Problem to solve — Beneath this instruction is a block of data; output from it exactly the lines that run from the one containing "- [x] add quantifiers to html template" through the one containing "- [ ] merge into main", inclusive.
[Exercise materials — start]
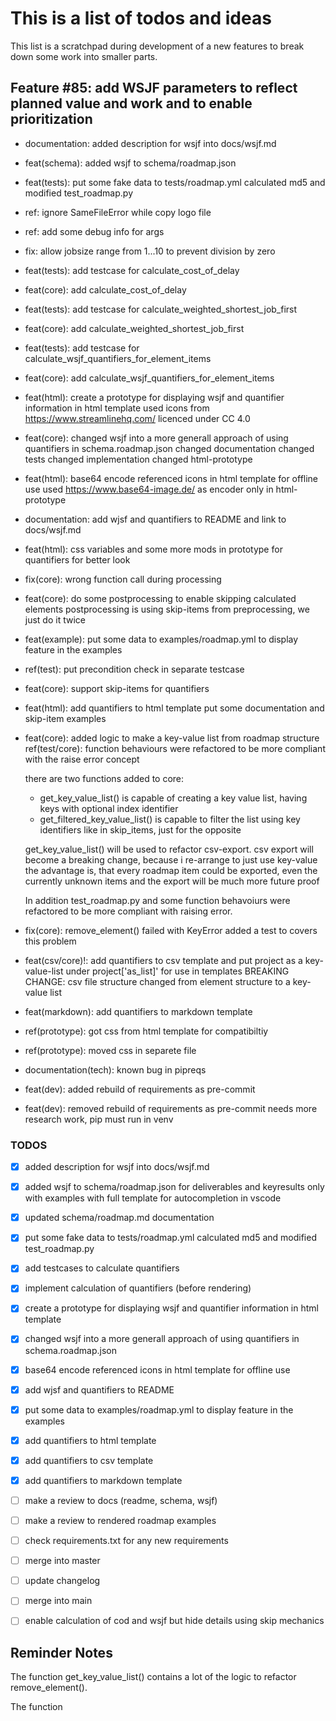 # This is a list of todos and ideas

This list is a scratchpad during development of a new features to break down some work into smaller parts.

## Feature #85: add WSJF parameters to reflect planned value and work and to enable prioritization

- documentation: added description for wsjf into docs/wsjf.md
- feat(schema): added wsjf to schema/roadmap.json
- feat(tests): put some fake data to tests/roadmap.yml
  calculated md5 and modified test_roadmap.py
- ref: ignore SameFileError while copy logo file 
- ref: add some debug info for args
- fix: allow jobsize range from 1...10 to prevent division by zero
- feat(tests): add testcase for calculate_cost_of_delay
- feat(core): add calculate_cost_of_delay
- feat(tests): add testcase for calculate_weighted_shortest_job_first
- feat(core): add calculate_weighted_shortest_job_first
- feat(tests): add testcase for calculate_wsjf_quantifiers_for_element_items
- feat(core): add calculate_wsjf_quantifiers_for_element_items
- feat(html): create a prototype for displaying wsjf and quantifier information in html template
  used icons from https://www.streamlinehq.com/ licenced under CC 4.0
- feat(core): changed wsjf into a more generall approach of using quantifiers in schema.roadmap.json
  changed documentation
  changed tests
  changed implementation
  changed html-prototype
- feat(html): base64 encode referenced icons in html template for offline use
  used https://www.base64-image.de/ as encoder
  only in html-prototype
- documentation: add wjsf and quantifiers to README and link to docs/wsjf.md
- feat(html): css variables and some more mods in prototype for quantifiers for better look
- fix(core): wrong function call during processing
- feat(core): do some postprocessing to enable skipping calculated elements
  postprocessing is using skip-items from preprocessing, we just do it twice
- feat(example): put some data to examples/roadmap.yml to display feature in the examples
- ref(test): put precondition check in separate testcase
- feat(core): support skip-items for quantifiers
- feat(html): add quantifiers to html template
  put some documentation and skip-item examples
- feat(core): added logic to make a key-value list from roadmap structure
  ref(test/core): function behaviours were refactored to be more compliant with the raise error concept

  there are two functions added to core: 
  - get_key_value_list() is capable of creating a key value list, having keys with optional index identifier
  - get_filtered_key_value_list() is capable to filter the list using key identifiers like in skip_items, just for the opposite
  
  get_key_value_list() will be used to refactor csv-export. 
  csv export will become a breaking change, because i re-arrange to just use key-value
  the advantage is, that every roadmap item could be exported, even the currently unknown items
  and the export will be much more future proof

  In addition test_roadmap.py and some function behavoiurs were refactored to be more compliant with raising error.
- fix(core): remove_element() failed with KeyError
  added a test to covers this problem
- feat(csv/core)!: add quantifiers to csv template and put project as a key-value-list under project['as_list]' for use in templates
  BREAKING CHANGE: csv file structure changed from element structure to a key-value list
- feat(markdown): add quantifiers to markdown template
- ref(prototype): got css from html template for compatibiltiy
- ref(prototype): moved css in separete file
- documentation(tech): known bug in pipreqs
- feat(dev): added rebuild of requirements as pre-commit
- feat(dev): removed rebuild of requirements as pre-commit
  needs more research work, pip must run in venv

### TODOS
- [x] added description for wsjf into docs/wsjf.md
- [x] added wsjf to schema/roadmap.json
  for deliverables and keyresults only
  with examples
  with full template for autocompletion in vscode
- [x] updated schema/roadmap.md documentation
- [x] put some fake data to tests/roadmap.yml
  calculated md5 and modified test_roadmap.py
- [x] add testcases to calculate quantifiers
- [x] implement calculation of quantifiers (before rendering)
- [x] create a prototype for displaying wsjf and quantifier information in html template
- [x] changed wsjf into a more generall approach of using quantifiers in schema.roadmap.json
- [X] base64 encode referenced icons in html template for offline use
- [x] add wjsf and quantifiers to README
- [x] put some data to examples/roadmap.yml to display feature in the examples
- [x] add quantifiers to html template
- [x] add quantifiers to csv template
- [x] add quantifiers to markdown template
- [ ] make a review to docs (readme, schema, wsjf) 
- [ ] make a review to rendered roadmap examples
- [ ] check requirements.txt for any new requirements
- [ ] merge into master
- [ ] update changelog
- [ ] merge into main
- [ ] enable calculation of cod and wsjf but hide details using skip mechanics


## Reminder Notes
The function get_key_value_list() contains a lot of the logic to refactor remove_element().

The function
[Exercise materials — finish]
[Exercise materials — start]
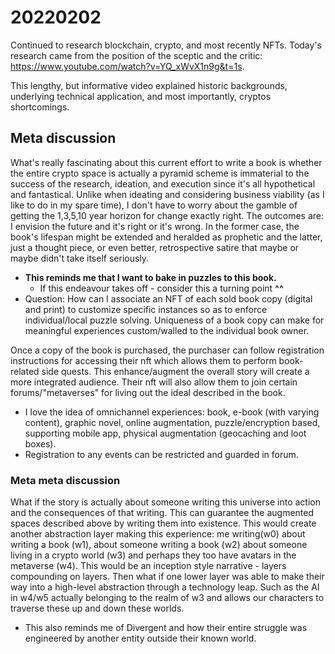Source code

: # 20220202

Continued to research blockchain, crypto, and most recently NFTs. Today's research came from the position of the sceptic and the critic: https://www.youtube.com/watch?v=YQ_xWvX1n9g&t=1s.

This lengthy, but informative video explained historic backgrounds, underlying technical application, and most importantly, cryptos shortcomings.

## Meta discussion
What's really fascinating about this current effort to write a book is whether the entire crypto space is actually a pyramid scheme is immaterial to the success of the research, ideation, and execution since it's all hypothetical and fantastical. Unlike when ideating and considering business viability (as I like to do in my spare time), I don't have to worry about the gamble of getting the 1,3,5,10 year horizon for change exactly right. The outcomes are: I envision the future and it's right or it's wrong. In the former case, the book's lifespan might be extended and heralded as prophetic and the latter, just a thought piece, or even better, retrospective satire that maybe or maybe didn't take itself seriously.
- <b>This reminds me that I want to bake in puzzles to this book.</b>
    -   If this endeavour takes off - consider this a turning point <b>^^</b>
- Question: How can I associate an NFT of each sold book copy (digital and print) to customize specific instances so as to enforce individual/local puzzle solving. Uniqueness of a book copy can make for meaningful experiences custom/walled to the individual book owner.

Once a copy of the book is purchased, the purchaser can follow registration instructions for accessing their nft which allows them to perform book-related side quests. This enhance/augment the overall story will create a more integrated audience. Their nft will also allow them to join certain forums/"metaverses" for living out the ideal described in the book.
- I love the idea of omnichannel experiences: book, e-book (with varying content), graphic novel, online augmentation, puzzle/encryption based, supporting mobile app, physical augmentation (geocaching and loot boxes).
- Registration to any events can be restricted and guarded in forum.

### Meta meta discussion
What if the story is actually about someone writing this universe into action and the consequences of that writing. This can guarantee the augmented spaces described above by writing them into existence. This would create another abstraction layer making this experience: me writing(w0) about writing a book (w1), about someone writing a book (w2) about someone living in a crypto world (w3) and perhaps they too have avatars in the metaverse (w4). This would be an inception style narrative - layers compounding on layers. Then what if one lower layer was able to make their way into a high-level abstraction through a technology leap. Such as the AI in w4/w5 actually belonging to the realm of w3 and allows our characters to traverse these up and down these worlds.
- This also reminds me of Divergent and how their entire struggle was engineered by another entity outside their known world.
[Exercise materials — finish]
[Exercise materials — start]
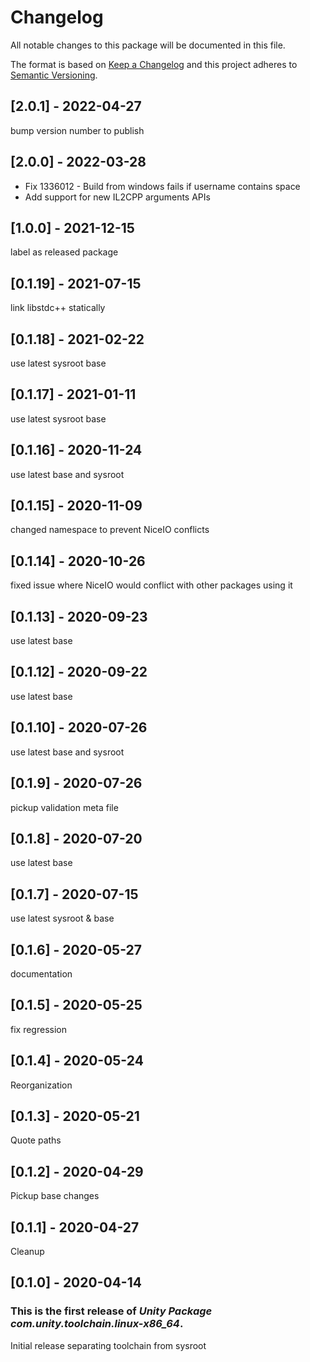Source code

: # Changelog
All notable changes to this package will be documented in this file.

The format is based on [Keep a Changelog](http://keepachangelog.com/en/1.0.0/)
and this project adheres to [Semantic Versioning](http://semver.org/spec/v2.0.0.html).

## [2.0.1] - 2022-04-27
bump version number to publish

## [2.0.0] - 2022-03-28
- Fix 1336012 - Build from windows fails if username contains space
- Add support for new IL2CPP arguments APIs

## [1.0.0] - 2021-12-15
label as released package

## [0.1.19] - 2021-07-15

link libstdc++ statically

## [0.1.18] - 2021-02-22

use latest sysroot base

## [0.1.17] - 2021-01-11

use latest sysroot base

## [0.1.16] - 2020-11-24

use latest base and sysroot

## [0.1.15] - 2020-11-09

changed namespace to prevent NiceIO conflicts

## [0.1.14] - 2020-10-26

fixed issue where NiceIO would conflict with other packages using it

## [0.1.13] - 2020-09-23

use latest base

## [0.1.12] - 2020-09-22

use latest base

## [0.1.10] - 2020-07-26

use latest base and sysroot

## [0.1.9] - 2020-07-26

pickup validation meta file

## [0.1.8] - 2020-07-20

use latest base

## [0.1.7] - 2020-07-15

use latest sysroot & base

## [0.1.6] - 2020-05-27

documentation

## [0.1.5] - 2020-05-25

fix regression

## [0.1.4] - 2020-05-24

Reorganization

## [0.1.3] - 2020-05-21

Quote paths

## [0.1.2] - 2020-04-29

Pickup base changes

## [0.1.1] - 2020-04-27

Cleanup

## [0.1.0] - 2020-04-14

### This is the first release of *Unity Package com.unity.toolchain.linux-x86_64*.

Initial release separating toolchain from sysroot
[Exercise materials — finish]
Solution —
- [x] add quantifiers to html template
- [x] add quantifiers to csv template
- [x] add quantifiers to markdown template
- [ ] make a review to docs (readme, schema, wsjf) 
- [ ] make a review to rendered roadmap examples
- [ ] check requirements.txt for any new requirements
- [ ] merge into master
- [ ] update changelog
- [ ] merge into main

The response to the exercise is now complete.